Aussprechen konnte ich es logischerweise nicht, denn sonst hätte ich mir selbst widersprochen und mein Vorhaben ad absurdum geführt. Deshalb versteckte ich das trotzige Kind in mir wieder sorgfältig in seinem Spielzimmer, und dachte nach. Nun vernünftig. So vernünftig zumindest, wie es mir unter den gegebenen Umständen möglich war.

 

Ich kann natürlich nicht verleugnen, dass ich gerne rede. Zumal, wenn es sich um Themen handelt, bei denen ich der Überzeugung bin, etwas beitragen zu können. Aber was bedeutet, etwas beitragen? Ich würde sagen, das ist etwas, in dem Fall eine Aussage, durch die irgend jemand einen Erkenntnisgewinn erzielt. Dazu müsste ich allerdings vorweg über den Wissensstand aller Zuhörenden informiert sein. Aber, Hand aufs Herz einmal, wie viele Wortbeträge dienen tatsächlich der Informationsweitergabe? Besteht nicht der Großteil des Redens im Reden um des Redens willen. Watzlawick beschreibt es positiver damit, dass rund 90% unserer Gespräche der Beziehungsarbeit dienen, also den Wunsch manifestieren, miteinander in Interaktion zu sein und zu bleiben.
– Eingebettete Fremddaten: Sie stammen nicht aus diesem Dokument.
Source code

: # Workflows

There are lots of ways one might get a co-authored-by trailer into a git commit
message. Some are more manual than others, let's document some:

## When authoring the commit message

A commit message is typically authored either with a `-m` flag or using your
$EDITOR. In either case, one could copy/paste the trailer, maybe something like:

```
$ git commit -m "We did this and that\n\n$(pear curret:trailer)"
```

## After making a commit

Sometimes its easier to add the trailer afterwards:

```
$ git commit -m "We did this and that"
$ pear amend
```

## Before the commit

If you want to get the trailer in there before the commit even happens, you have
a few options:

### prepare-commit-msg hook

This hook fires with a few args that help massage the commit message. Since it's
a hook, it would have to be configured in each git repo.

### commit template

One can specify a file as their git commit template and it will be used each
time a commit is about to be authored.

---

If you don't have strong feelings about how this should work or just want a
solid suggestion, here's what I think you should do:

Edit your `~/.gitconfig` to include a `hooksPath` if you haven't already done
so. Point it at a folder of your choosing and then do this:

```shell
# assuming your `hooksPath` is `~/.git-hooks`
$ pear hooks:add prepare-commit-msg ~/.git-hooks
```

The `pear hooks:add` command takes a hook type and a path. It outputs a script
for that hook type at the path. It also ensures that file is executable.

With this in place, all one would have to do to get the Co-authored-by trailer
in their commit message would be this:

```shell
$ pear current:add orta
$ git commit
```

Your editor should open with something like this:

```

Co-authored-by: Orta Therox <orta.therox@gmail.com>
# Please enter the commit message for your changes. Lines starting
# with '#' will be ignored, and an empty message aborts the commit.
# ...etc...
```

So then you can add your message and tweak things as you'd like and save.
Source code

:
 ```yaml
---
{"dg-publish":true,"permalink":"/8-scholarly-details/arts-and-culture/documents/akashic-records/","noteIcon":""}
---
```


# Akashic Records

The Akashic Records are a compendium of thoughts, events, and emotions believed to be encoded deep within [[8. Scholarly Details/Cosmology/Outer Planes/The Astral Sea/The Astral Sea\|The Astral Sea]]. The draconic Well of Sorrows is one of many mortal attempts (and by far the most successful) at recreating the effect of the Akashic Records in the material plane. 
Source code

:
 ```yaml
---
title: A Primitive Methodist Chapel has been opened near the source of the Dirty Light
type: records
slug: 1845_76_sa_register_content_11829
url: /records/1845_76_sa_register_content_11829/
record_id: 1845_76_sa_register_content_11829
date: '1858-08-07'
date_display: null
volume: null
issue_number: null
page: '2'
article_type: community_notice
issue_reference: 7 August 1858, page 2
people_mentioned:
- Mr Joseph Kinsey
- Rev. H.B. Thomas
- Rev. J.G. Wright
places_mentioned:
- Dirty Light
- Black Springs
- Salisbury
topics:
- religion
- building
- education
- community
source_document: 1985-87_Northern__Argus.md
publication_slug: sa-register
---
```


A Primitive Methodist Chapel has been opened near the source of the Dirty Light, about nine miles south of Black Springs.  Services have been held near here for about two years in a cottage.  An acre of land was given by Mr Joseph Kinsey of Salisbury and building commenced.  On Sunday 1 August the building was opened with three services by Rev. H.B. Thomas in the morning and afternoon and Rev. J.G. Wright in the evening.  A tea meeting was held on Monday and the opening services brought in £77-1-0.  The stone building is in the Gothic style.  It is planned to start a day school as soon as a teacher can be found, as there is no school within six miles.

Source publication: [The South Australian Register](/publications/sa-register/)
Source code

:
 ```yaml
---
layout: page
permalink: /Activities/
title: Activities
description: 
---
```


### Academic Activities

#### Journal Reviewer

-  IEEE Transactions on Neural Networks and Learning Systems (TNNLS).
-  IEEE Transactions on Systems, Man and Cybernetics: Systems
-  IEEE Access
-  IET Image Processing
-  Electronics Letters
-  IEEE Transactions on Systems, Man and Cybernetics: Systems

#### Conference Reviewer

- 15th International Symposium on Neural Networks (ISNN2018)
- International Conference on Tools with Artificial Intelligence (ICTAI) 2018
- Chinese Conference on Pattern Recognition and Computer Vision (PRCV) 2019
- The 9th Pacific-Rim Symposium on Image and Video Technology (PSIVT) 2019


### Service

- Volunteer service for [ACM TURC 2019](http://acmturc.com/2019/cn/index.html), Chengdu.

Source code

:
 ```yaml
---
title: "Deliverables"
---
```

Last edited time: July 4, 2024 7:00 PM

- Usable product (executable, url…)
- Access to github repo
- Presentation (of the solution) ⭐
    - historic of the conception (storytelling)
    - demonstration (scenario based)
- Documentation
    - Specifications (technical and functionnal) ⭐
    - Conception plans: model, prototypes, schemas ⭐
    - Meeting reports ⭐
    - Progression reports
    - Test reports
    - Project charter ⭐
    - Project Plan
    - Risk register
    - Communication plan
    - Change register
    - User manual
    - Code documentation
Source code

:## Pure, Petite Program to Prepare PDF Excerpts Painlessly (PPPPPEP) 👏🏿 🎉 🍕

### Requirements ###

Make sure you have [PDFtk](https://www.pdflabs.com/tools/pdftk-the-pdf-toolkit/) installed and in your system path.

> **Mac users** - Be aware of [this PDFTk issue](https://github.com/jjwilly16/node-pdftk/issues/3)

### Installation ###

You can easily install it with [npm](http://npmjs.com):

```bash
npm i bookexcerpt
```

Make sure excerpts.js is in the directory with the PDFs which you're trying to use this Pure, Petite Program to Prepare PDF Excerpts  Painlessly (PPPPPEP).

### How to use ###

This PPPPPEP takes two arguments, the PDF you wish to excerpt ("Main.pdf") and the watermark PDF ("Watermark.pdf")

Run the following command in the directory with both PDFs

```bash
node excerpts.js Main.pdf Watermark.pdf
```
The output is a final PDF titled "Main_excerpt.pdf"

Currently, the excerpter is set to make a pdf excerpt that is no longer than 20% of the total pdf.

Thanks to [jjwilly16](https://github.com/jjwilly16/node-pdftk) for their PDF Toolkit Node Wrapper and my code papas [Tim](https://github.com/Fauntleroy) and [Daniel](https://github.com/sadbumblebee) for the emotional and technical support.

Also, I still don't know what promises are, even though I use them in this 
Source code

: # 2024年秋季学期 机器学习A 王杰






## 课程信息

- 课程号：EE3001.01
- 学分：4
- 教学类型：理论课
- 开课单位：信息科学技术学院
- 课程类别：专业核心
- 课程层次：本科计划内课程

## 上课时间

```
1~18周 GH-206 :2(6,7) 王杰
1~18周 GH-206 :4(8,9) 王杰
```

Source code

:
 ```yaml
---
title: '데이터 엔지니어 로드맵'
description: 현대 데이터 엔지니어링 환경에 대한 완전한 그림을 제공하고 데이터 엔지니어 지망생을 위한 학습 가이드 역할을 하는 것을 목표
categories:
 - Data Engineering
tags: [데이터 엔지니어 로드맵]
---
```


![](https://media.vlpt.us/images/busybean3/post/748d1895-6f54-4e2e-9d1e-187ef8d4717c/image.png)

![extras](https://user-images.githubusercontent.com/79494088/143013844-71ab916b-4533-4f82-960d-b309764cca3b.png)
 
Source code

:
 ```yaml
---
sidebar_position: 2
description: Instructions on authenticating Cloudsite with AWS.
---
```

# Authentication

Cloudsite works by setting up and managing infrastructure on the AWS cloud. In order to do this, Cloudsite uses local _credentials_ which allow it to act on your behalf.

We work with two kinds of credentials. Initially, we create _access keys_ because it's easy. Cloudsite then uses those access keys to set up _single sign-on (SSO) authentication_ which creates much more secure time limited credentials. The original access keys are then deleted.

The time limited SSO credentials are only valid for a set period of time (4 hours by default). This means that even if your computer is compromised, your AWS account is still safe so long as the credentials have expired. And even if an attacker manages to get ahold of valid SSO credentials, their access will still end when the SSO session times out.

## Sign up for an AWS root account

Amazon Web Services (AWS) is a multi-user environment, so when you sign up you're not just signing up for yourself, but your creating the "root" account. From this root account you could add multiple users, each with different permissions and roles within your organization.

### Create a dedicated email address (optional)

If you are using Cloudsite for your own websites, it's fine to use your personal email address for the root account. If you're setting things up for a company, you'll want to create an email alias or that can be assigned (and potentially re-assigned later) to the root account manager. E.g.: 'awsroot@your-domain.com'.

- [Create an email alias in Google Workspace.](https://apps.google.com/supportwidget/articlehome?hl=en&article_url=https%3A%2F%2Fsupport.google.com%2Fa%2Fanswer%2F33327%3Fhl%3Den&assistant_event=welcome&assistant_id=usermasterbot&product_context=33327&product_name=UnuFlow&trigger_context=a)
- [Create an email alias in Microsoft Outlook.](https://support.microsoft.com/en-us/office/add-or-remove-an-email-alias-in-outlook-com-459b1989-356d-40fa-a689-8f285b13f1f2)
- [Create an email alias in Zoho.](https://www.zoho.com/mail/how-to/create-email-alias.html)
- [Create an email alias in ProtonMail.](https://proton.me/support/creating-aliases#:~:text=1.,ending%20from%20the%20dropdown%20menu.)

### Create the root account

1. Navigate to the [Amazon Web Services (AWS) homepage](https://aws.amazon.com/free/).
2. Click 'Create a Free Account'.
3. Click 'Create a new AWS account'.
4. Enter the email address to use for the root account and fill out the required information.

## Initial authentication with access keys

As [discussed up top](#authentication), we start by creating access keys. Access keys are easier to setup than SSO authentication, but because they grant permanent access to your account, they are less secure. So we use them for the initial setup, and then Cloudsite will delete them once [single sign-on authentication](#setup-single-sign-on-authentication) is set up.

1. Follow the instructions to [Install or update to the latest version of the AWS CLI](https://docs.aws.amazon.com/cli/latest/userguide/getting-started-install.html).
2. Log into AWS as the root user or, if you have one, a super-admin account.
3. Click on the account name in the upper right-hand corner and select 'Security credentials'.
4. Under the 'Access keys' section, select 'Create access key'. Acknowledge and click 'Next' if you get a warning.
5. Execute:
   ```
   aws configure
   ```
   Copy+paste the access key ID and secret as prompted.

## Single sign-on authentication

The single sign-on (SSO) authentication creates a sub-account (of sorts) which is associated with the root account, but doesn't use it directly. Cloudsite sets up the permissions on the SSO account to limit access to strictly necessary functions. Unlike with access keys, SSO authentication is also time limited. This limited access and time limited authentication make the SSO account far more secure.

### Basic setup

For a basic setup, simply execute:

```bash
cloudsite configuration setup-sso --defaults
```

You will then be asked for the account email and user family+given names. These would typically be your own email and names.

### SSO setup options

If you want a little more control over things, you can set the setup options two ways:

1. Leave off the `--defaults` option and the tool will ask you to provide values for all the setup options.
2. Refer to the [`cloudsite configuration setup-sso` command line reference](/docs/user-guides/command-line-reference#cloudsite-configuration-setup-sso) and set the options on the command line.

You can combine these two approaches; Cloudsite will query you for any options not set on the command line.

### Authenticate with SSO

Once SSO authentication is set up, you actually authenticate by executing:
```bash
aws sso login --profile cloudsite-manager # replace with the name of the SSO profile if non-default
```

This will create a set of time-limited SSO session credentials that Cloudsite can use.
Also letztlich, nichts als heiße Luft. Ist es das, was Du meinst, wenn Du sagst, ich rede „zu viel“? Ist es ein Zuviel an Einfordern von Aufmerksamkeit und Miteinander? Kurz gesagt, gehe ich Dir auf die Nerven, bin ich Dir lästig? Daran schließt sich folgerichtig sofort die Frage an, warum Du es dann nicht sagst? Natürlich klingt „Du redest zu viel“ netter, als „Du gehst mir auf die Nerven“. Und wie wir wissen wird nirgends so viel verklausuliert gesagt, als in sogenannten Beziehungen.

 

Wir werden nicht nur nach unseren Taten gerichtet, sondern auch nach jedem unnötigen Wort, das wir sprechen, fällt mir unwillkürlich ein, sinngemäß die Aussage von Ferdinand Ebner, der, neben Martin Buber, ein Vertreter des dialogischen Denkens war, in seinem Werk „Das Wort und die geistigen Realitäten“. Das könnte für den einen oder anderen einen Erkenntnisgewinn darstellen, weil er zuvor weder von besagten Herren, noch von jener philosophischen Richtung je gehört hatte. Woran sich die Zweischneidigkeit des Anspruchs „Erkenntnisgewinn“ verdeutlichen lässt, denn es mag sich wohl um einen solchen handeln, aber einer, der einem aufgezwungen wird, weil er schlicht und ergreifend für den Zuhörenden uninteressant und irrelevant ist. So gesehen ist jede willkürliche Äußerung ein Zwang, um nicht das böse Wort Vergewaltigung zu bemühen. So wie ich auch jetzt meinen Gedankengängen über das „zu viel“ des Redens aufzwinge.

 

„Gerichtet nach jedem unnötigen Wort“, was vielleicht nichts anderes sagen soll als „Sei achtsam mit Deinen Worten“, also mit dem Einfordern von Aufmerksamkeit und Miteinander. „Sei achtsam mit mir!“

 

Achtsamkeit, gerade den Menschen gegenüber, die einem nahestehen, denn „Zu Hause ist, wo man sich nicht erklären muss“. Und so wäre es manchmal gut, ab und an oder gar ein wenig öfter, ein bisschen weniger zu erklären, weil es bei Dir gar nicht notwendig ist, weil Du mich verstehst und annimmst so wie ich bin, ganz ohne unnötige Erklärung, ganz ohne zu viel reden.